Right ice for the right application
The right machine will increase efficiency, reduce energy costs, and minimize downtime. Consider your business’ ice usage, space limitations, budget, and desired ice type. For example, a small office or restaurant may only require a compact, under-the-counter ice machine while a busy bar or hotel may need a larger, modular ice machine. Having the right equipment can make all the difference! If your machine is too small, you risk running out of ice during peak hours, but if your machine is too large, it can drive up energy costs and waste valuable space in the kitchen. Investing in a high-quality commercial ice machine will not only benefit your customers but also your bottom line.
Ice is food
Avoid an issue on your next inspection and remember that ice is considered food by the FDA. Ice machines should only be used for their intended purpose of producing ice. Do not use the machines as a storage area for food or other items, as this can contaminate the ice and compromise its quality.
Keep air flow to machine unobstructed to avoid unnecessary service calls
To maximize the lifespan and performance of your ice machine, it’s crucial to ensure proper air flow. One common cause of poor air flow is a dirty air filter. Over time, the filter can become clogged with dust and other debris, restricting air flow to the condenser. Regularly cleaning or replacing the filter can help maintain proper air flow and prevent issues down the road.
Another factor that can affect air flow is the location of the machine. It’s important to place the ice machine in a well-ventilated area, away from walls or other obstructions that can block air flow. Additionally, make sure the machine is not located near a heat source, such as a grill or oven, which can also impact air flow.
To avoid these issues, it’s important to regularly clean and maintain your ice machine’s air filters, condenser coils, and fan blades. This will help ensure that air can flow freely around the machine, allowing it to operate at peak efficiency.
The quality of the water used in your ice machine can affect the taste and quality of your ice. Poor water quality can have a negative impact on your ice machines, leading to decreased performance, increased energy costs, and even potential health hazards. You may need special filters added to your ice machine to prevent lime and scale build ups. Most filters use a reverse osmosis to trap those unwanted minerals like calcium and magnesium. Those minerals could potentially lead to buildups and cause breakdowns (which is a nightmare during busy season). Make sure to use a water filtration system to remove impurities and ensure that your ice is fresh and clean.

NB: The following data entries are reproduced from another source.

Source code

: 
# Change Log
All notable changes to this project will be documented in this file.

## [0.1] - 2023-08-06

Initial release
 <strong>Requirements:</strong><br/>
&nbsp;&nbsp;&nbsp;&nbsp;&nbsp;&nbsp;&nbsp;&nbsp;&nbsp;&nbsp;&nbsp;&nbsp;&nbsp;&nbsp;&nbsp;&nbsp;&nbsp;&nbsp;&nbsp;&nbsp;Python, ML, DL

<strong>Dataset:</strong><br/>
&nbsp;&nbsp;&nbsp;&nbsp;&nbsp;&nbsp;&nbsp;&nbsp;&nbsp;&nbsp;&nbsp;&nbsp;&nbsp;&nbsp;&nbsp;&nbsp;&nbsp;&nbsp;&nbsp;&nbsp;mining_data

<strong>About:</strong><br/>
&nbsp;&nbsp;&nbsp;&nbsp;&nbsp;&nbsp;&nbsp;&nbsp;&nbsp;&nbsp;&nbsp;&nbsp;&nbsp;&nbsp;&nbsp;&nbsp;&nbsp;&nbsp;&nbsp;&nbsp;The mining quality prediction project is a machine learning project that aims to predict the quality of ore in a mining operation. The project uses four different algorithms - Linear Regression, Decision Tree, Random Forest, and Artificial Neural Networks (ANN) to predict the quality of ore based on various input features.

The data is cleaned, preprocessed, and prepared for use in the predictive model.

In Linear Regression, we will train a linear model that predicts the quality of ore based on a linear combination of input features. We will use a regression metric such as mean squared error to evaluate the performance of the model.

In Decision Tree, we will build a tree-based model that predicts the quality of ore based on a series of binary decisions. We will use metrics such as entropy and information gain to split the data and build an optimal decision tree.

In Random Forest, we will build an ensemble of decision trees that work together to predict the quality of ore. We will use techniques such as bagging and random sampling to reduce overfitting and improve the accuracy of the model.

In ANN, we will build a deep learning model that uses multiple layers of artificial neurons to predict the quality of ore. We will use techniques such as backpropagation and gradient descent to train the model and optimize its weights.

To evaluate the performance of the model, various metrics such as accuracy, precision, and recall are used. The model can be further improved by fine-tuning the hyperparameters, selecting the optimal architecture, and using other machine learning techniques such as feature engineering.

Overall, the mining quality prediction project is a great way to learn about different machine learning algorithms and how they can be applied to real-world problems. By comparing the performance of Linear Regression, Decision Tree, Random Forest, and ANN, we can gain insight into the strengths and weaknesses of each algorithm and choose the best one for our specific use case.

Clean more than just the outside of the bin
It is necessary for your staff to follow the following guidelines to avoid cross contamination and break downs:
- Always wash your hands before handling ice or the ice machine.
- Only use clean and sanitized scoops or tongs to handle ice.
- Do not use your hands or any other utensils to scoop ice.
- If you notice any issues with the ice machine, such as low production or strange noises, please report it to maintenance immediately.
- Regularly clean and sanitize the ice machine and surrounding area according to your facility’s cleaning procedures.
By understanding what ice machine is best for you, how it works and proper sanitation and maintenance, you will have one of the most important components for summer success: a clean, functioning ice machine!